Work to complete –
Please transcribe the listing below in full, exactly as written, leaving out its pictures.

—————

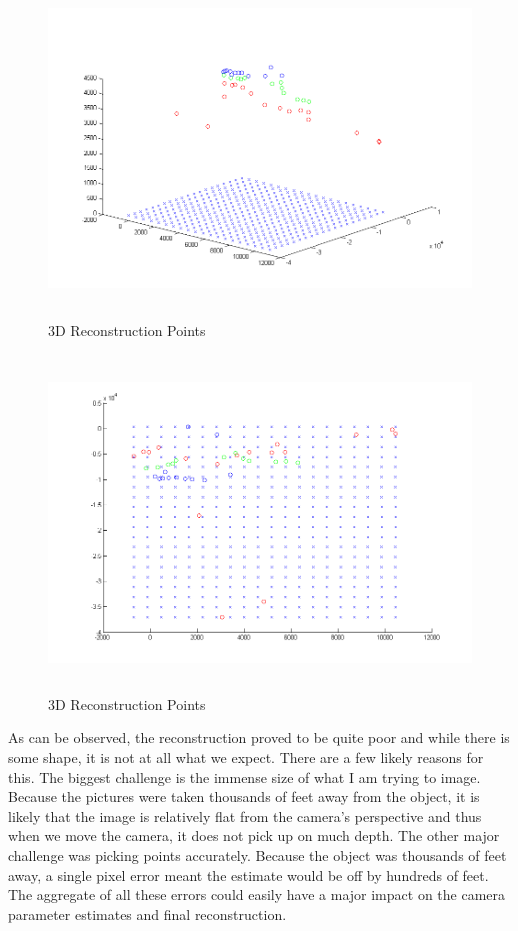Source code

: \documentclass[11pt,psfig]{article}
\begin{document}
\begin{figure}[H]
\centering
\includegraphics[height=3.5in]{sfmResults1/triangulationAttempt3.png}
\caption{3D Reconstruction Points}
\end{figure}
\begin{figure}[H]
\centering
\includegraphics[height=3.5in]{sfmResults1/triangulationAttempt4.png}
\caption{3D Reconstruction Points}
\end{figure}

As can be observed, the reconstruction proved to be quite poor and while there is some shape, it is not at all what we expect. There are a few likely reasons for this. The biggest challenge is the immense size of what I am trying to image. Because the pictures were taken thousands of feet away from the object, it is likely that the image is relatively flat from the camera's perspective and thus when we move the camera, it does not pick up on much depth. The other major challenge was picking points accurately. Because the object was thousands of feet away, a single pixel error meant the estimate would be off by hundreds of feet. The aggregate of all these errors could easily have a major impact on the camera parameter estimates and final reconstruction. 
\end{document}
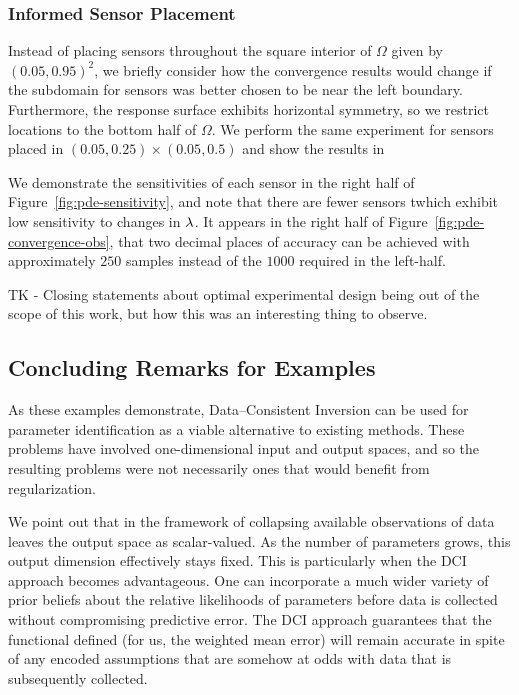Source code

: \subsubsection{Informed Sensor Placement}
Instead of placing sensors throughout the square interior of $\Omega$ given by $(0.05, 0.95)^2$, we briefly consider how the convergence results would change if the subdomain for sensors was better chosen to be near the left boundary.
Furthermore, the response surface exhibits horizontal symmetry, so we restrict locations to the bottom half of $\Omega$.
We perform the same experiment for sensors placed in $(0.05, 0.25)\times(0.05, 0.5)$ and show the results in

We demonstrate the sensitivities of each sensor in the right half of Figure~\ref{fig:pde-sensitivity}, and note that there are fewer sensors twhich exhibit low sensitivity to changes in $\lambda$.
It appears in the right half of Figure~\ref{fig:pde-convergence-obs}, that two decimal places of accuracy can be achieved with approximately $250$ samples instead of the $1000$ required in the left-half.


TK - Closing statements about optimal experimental design being out of the scope of this work, but how this was an interesting thing to observe.


\subsection{Concluding Remarks for Examples}

As these examples demonstrate, Data--Consistent Inversion can be used for parameter identification as a viable alternative to existing methods.
These problems have involved one-dimensional input and output spaces, and so the resulting problems were not necessarily ones that would benefit from regularization.

We point out that in the framework of collapsing available observations of data leaves the output space as scalar-valued.
As the number of parameters grows, this output dimension effectively stays fixed.
This is particularly when the DCI approach becomes advantageous.
One can incorporate a much wider variety of prior beliefs about the relative likelihoods of parameters before data is collected without compromising predictive error.
The DCI approach guarantees that the functional defined (for us, the weighted mean error) will remain accurate in spite of any encoded assumptions that are somehow at odds with data that is subsequently collected.

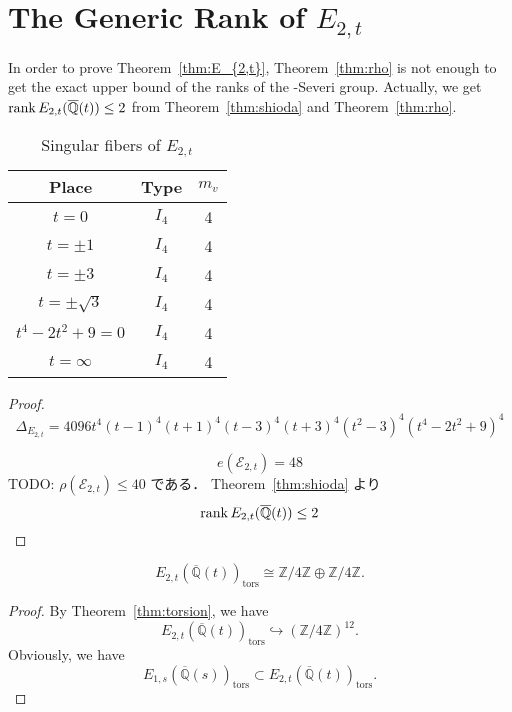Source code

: \documentclass[main]{subfiles}
\begin{document}
\chapter{The Generic Rank of $E_{2,t}$}

In order to prove Theorem~\ref{thm:E_{2,t}}, Theorem~\ref{thm:rho} is not enough to get the exact upper bound of the ranks of the \Neron-Severi group.
Actually, we get $\operatorname{rank} E_{2,t}(\overline{\mathbb{Q}}(t)) \leq 2$ from Theorem~\ref{thm:shioda} and Theorem~\ref{thm:rho}.
\begin{table}[h]
    \centering
    \caption{Singular fibers of $E_{2,t}$}
    \begin{tabular}{|c|c|c|}
        \hline
        Place            & Type  & $m_v$ \\
        \hline
        $t=0$            & $I_4$ & 4     \\
        $t=\pm 1$        & $I_4$ & 4     \\
        $t=\pm 3$        & $I_4$ & 4     \\
        $t=\pm \sqrt{3}$ & $I_4$ & 4     \\
        $t^4-2t^2+9=0$   & $I_4$ & 4     \\
        $t=\infty$       & $I_4$ & 4     \\
        \hline
    \end{tabular}
\end{table}
\begin{proof}
    \begin{equation}
        \Delta_{E_{2,t}} = 4096t^{4}(t - 1)^{4}(t + 1)^{4}(t - 3)^{4}(t + 3)^{4}(t^{2} - 3)^{4}(t^{4} - 2t^{2} + 9)^{4}
    \end{equation}

    \begin{equation}
        e(\mathcal{E}_{2,t}) = 48
    \end{equation}
    TODO: $\rho(\mathcal{E}_{2,t}) \leq 40$ である．
    Theorem~\ref{thm:shioda} より
    \begin{equation}
        \operatorname{rank} E_{2,t}(\overline{\mathbb{Q}}(t)) \leq 2
    \end{equation}
\end{proof}

\begin{lem}
    \begin{equation}
        E_{2,t}(\overline{\mathbb{Q}}(t))_{\text{tors}} \cong \mathbb{Z} / 4 \mathbb{Z} \oplus \mathbb{Z} / 4 \mathbb{Z}.
    \end{equation}
\end{lem}
\begin{proof}
    By Theorem~\ref{thm:torsion}, we have
    \begin{equation}
        E_{2,t}(\overline{\mathbb{Q}}(t))_{\text{tors}} \hookrightarrow (\mathbb{Z} / 4 \mathbb{Z})^{12}.
    \end{equation}
    Obviously, we have
    \begin{equation}
        E_{1,s}(\overline{\mathbb{Q}}(s))_{\text{tors}} \subset E_{2,t}(\overline{\mathbb{Q}}(t))_{\text{tors}}.
    \end{equation}
\end{proof}
\end{document}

—————

Written solution –
Source code

: \documentclass[11pt,psfig]{article}
\begin{document}
\begin{figure}[H]
\centering
\includegraphics[height=3.5in]{sfmResults1/triangulationAttempt3.png}
\caption{3D Reconstruction Points}
\end{figure}
\begin{figure}[H]
\centering
\includegraphics[height=3.5in]{sfmResults1/triangulationAttempt4.png}
\caption{3D Reconstruction Points}
\end{figure}

As can be observed, the reconstruction proved to be quite poor and while there is some shape, it is not at all what we expect. There are a few likely reasons for this. The biggest challenge is the immense size of what I am trying to image. Because the pictures were taken thousands of feet away from the object, it is likely that the image is relatively flat from the camera's perspective and thus when we move the camera, it does not pick up on much depth. The other major challenge was picking points accurately. Because the object was thousands of feet away, a single pixel error meant the estimate would be off by hundreds of feet. The aggregate of all these errors could easily have a major impact on the camera parameter estimates and final reconstruction. 
\end{document}
Source code

: \subsubsection{Informed Sensor Placement}
Instead of placing sensors throughout the square interior of $\Omega$ given by $(0.05, 0.95)^2$, we briefly consider how the convergence results would change if the subdomain for sensors was better chosen to be near the left boundary.
Furthermore, the response surface exhibits horizontal symmetry, so we restrict locations to the bottom half of $\Omega$.
We perform the same experiment for sensors placed in $(0.05, 0.25)\times(0.05, 0.5)$ and show the results in

We demonstrate the sensitivities of each sensor in the right half of Figure~\ref{fig:pde-sensitivity}, and note that there are fewer sensors twhich exhibit low sensitivity to changes in $\lambda$.
It appears in the right half of Figure~\ref{fig:pde-convergence-obs}, that two decimal places of accuracy can be achieved with approximately $250$ samples instead of the $1000$ required in the left-half.


TK - Closing statements about optimal experimental design being out of the scope of this work, but how this was an interesting thing to observe.


\subsection{Concluding Remarks for Examples}

As these examples demonstrate, Data--Consistent Inversion can be used for parameter identification as a viable alternative to existing methods.
These problems have involved one-dimensional input and output spaces, and so the resulting problems were not necessarily ones that would benefit from regularization.

We point out that in the framework of collapsing available observations of data leaves the output space as scalar-valued.
As the number of parameters grows, this output dimension effectively stays fixed.
This is particularly when the DCI approach becomes advantageous.
One can incorporate a much wider variety of prior beliefs about the relative likelihoods of parameters before data is collected without compromising predictive error.
The DCI approach guarantees that the functional defined (for us, the weighted mean error) will remain accurate in spite of any encoded assumptions that are somehow at odds with data that is subsequently collected.

Source code

: \documentclass[main]{subfiles}
\begin{document}
\chapter{The Generic Rank of $E_{2,t}$}

In order to prove Theorem~\ref{thm:E_{2,t}}, Theorem~\ref{thm:rho} is not enough to get the exact upper bound of the ranks of the \Neron-Severi group.
Actually, we get $\operatorname{rank} E_{2,t}(\overline{\mathbb{Q}}(t)) \leq 2$ from Theorem~\ref{thm:shioda} and Theorem~\ref{thm:rho}.
\begin{table}[h]
    \centering
    \caption{Singular fibers of $E_{2,t}$}
    \begin{tabular}{|c|c|c|}
        \hline
        Place            & Type  & $m_v$ \\
        \hline
        $t=0$            & $I_4$ & 4     \\
        $t=\pm 1$        & $I_4$ & 4     \\
        $t=\pm 3$        & $I_4$ & 4     \\
        $t=\pm \sqrt{3}$ & $I_4$ & 4     \\
        $t^4-2t^2+9=0$   & $I_4$ & 4     \\
        $t=\infty$       & $I_4$ & 4     \\
        \hline
    \end{tabular}
\end{table}
\begin{proof}
    \begin{equation}
        \Delta_{E_{2,t}} = 4096t^{4}(t - 1)^{4}(t + 1)^{4}(t - 3)^{4}(t + 3)^{4}(t^{2} - 3)^{4}(t^{4} - 2t^{2} + 9)^{4}
    \end{equation}

    \begin{equation}
        e(\mathcal{E}_{2,t}) = 48
    \end{equation}
    TODO: $\rho(\mathcal{E}_{2,t}) \leq 40$ である．
    Theorem~\ref{thm:shioda} より
    \begin{equation}
        \operatorname{rank} E_{2,t}(\overline{\mathbb{Q}}(t)) \leq 2
    \end{equation}
\end{proof}

\begin{lem}
    \begin{equation}
        E_{2,t}(\overline{\mathbb{Q}}(t))_{\text{tors}} \cong \mathbb{Z} / 4 \mathbb{Z} \oplus \mathbb{Z} / 4 \mathbb{Z}.
    \end{equation}
\end{lem}
\begin{proof}
    By Theorem~\ref{thm:torsion}, we have
    \begin{equation}
        E_{2,t}(\overline{\mathbb{Q}}(t))_{\text{tors}} \hookrightarrow (\mathbb{Z} / 4 \mathbb{Z})^{12}.
    \end{equation}
    Obviously, we have
    \begin{equation}
        E_{1,s}(\overline{\mathbb{Q}}(s))_{\text{tors}} \subset E_{2,t}(\overline{\mathbb{Q}}(t))_{\text{tors}}.
    \end{equation}
\end{proof}
\end{document}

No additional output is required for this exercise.